"Sin Contrato" () is a song by Colombian singer Maluma taken from his second studio album Pretty Boy, Dirty Boy (2015). Maluma co-wrote the song with its producer Andrés Castro. It was released as the album's fourth single on 26 August 2016 through Sony Music Latin. The song peaked at number three in Colombia and at number seven on the US Hot Latin Songs chart.

The song featuring guest vocals from American girl group Fifth Harmony released in November 2015 in North America and Europe during their duet performance at 16th Annual Latin Grammy Awards and other versions featuring Puerto Rican singers Don Omar and Wisin released on the same month.

Music video
The music video for "Sin Contracto" premiered on 26 August 2016 on Maluma's Vevo account on YouTube. The music video was directed by Jessy Terrero and was filmed across various locations in the Dominican Republic. It features Yaritza Reyes who represented the Dominican Republic at Miss Universe 2013 in Russia and Miss World 2016 in the United States.
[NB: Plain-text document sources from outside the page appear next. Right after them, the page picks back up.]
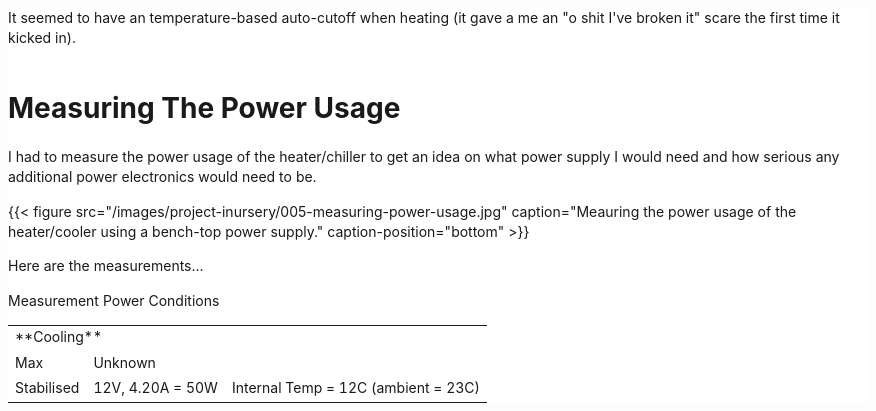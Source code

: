 


It seemed to have an temperature-based auto-cutoff when heating (it gave a me an "o shit I've broken it" scare the first time it kicked in).





# Measuring The Power Usage





I had to measure the power usage of the heater/chiller to get an idea on what power supply I would need and how serious any additional power electronics would need to be.




{{< figure src="/images/project-inursery/005-measuring-power-usage.jpg" caption="Meauring the power usage of the heater/cooler using a bench-top power supply." caption-position="bottom"  >}}




Here are the measurements...


<table style="width: 500px;" >
	<tbody >
		<tr >
			Measurement
			Power
			Conditions
		</tr>
		<tr >
			
<td colspan="3" >**Cooling**
</td>
		</tr>
		<tr >
			
<td >Max
</td>
			
<td >Unknown
</td>
			
<td >
</td>
		</tr>
		<tr >
			
<td >Stabilised
</td>
			
<td >12V, 4.20A = 50W
</td>
			
<td >Internal Temp = 12C (ambient = 23C)
</td>
		</tr>
		<tr >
The music video has over 990 million views on YouTube.

Track listing

Charts

Year-end charts

Certifications

See also
List of Billboard number-one Latin songs of 2017

References

External links

2016 singles
2016 songs
Don Omar songs
Fifth Harmony songs
Maluma songs
Wisin songs
Sony Music Latin singles
Sony Music Colombia singles
Spanish-language songs
Songs written by Maluma (singer)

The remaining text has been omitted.